EXERCISE AIM
Scan the listing beneath this sentence. Report each line with the word "size".
━━━━━ SOURCE DATA ━━━━━
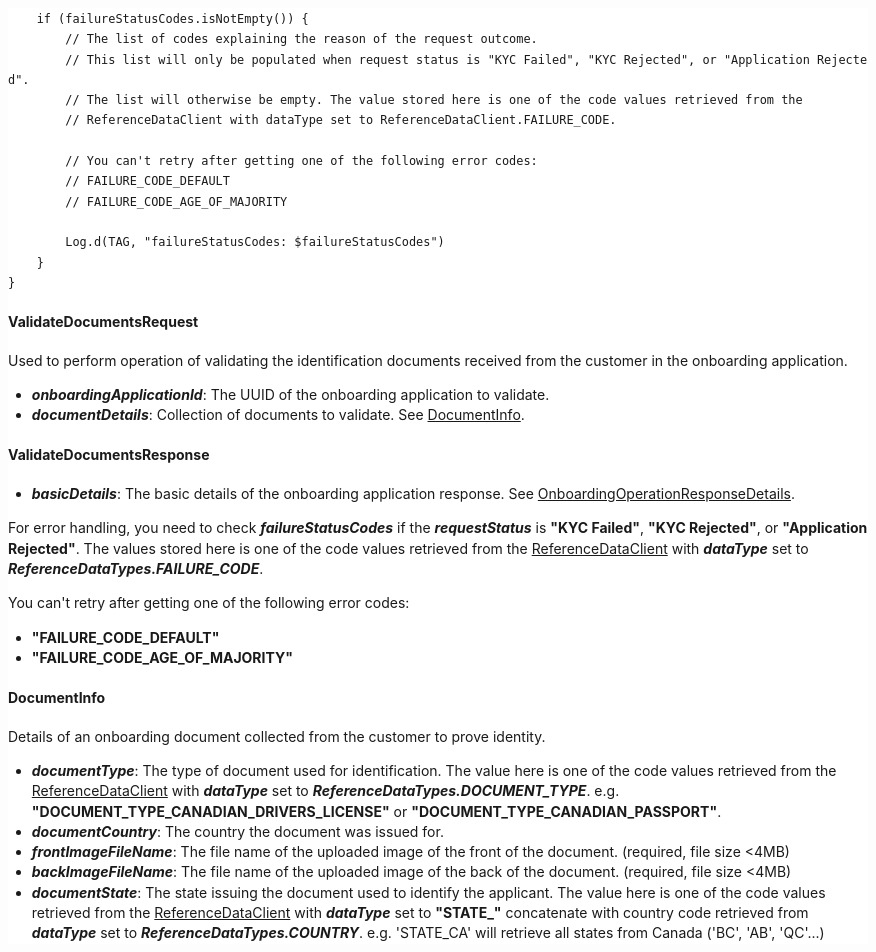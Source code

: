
 ```
    if (failureStatusCodes.isNotEmpty()) {
        // The list of codes explaining the reason of the request outcome.
        // This list will only be populated when request status is "KYC Failed", "KYC Rejected", or "Application Rejected".
        // The list will otherwise be empty. The value stored here is one of the code values retrieved from the
        // ReferenceDataClient with dataType set to ReferenceDataClient.FAILURE_CODE.

        // You can't retry after getting one of the following error codes:
        // FAILURE_CODE_DEFAULT
        // FAILURE_CODE_AGE_OF_MAJORITY

        Log.d(TAG, "failureStatusCodes: $failureStatusCodes")
    }
}
```

#### ValidateDocumentsRequest

Used to perform operation of validating the identification documents received from the customer in the onboarding application.

- ***onboardingApplicationId***: The UUID of the onboarding application to validate.
- ***documentDetails***: Collection of documents to validate. See [DocumentInfo](#documentinfo).

#### ValidateDocumentsResponse
- ***basicDetails***: The basic details of the onboarding application response. See [OnboardingOperationResponseDetails](#onboardingoperationresponsedetails).

For error handling, you need to check ***failureStatusCodes*** if the ***requestStatus*** is **"KYC Failed"**, **"KYC Rejected"**, or **"Application Rejected"**. The values stored here is one of the code values retrieved from the [ReferenceDataClient](#referencedataclient) with ***dataType*** set to ***ReferenceDataTypes.FAILURE_CODE***.

You can't retry after getting one of the following error codes:

- **"FAILURE_CODE_DEFAULT"**
- **"FAILURE_CODE_AGE_OF_MAJORITY"**

#### DocumentInfo

Details of an onboarding document collected from the customer to prove identity.

- ***documentType***: The type of document used for identification. The value here is one of the code values retrieved from the [ReferenceDataClient](#referencedataclient) with ***dataType*** set to ***ReferenceDataTypes.DOCUMENT_TYPE***. e.g. **"DOCUMENT_TYPE_CANADIAN_DRIVERS_LICENSE"** or **"DOCUMENT_TYPE_CANADIAN_PASSPORT"**.
- ***documentCountry***: The country the document was issued for.
- ***frontImageFileName***: The file name of the uploaded image of the front of the document. (required, file size <4MB)
- ***backImageFileName***: The file name of the uploaded image of the back of the document. (required, file size <4MB)
- ***documentState***: The state issuing the document used to identify the applicant. The value here is one of the code values retrieved from the [ReferenceDataClient](#referencedataclient) with ***dataType*** set to **"STATE_"** concatenate with country code retrieved from ***dataType*** set to ***ReferenceDataTypes.COUNTRY***. e.g. 'STATE_CA' will retrieve all states from Canada ('BC', 'AB', 'QC'...)
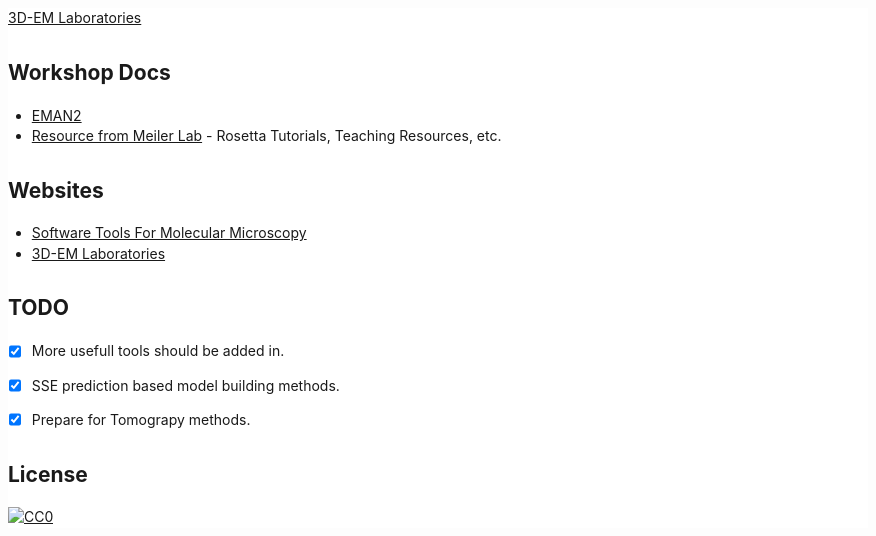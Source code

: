 [3D-EM Laboratories](http://3dem.ucsd.edu/labs_a_c.shtm)


## Workshop Docs

* [EMAN2 ](http://blake.bcm.edu/emanwiki/EMAN2/Tutorials)
* [Resource from Meiler Lab](http://www.meilerlab.org/index.php/jobs/resources) - Rosetta Tutorials, Teaching Resources, etc.

## Websites

* [Software Tools For Molecular Microscopy](http://en.wikibooks.org/wiki/Software_Tools_For_Molecular_Microscopy)
* [3D-EM Laboratories](http://3dem.ucsd.edu/labs_a_c.shtm)


## TODO
- [x] More usefull tools should be added in.
- [x] SSE prediction based model building methods.
- [x] Prepare for Tomograpy methods.



## License

[![CC0](http://mirrors.creativecommons.org/presskit/buttons/88x31/svg/cc-zero.svg)](https://creativecommons.org/publicdomain/zero/1.0/)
━━━━━
TASK OUTPUT
- ***frontImageFileName***: The file name of the uploaded image of the front of the document. (required, file size <4MB)
- ***backImageFileName***: The file name of the uploaded image of the back of the document. (required, file size <4MB)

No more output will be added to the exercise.